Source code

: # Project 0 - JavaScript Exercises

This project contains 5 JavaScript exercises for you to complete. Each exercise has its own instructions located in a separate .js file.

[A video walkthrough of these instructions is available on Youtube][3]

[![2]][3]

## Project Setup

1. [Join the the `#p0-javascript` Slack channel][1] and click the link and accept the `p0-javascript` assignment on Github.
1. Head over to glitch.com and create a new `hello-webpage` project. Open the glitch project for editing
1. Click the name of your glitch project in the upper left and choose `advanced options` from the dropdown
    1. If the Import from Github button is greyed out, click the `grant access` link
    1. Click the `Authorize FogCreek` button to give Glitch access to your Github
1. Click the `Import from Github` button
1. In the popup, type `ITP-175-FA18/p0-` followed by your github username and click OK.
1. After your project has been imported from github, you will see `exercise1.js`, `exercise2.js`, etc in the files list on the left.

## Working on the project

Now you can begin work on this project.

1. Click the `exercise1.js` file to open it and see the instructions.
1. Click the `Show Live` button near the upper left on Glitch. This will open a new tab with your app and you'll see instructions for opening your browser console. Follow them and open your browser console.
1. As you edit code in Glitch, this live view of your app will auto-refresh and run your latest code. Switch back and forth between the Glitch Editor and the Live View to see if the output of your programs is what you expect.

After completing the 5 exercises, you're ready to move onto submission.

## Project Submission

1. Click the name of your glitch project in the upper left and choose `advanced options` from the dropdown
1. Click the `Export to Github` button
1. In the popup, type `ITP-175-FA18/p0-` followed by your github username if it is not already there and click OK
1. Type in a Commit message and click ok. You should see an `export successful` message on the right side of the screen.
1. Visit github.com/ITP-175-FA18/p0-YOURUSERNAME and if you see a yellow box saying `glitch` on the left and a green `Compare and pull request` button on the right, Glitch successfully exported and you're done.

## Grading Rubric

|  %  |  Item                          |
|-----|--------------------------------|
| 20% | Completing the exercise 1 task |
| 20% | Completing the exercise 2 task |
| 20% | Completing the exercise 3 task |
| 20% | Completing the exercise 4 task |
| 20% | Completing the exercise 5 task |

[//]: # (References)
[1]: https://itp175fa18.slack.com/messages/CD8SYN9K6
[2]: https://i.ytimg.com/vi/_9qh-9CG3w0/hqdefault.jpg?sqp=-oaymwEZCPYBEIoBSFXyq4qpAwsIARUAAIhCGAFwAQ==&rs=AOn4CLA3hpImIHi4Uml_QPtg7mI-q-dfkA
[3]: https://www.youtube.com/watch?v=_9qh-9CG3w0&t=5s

==

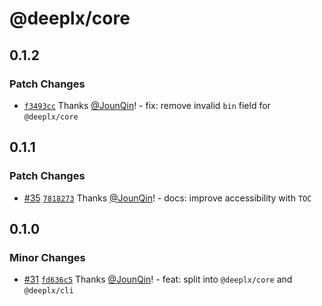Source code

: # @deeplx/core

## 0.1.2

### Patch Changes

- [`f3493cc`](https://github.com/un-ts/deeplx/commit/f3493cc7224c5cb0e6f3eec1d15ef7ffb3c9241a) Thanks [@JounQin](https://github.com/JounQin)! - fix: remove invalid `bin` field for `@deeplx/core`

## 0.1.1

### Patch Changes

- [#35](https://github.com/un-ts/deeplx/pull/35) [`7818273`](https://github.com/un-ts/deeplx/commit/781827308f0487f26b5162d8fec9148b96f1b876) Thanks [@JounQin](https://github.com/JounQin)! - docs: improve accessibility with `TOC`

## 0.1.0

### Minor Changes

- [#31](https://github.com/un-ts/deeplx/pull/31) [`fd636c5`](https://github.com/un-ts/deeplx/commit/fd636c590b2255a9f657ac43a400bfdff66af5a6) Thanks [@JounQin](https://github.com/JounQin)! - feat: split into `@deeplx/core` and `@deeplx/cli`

→ **What to work on**: Keep only those lines of the records that hold "After", and return them.

→ **Finished exercise**:
1. After your project has been imported from github, you will see `exercise1.js`, `exercise2.js`, etc in the files list on the left.
After completing the 5 exercises, you're ready to move onto submission.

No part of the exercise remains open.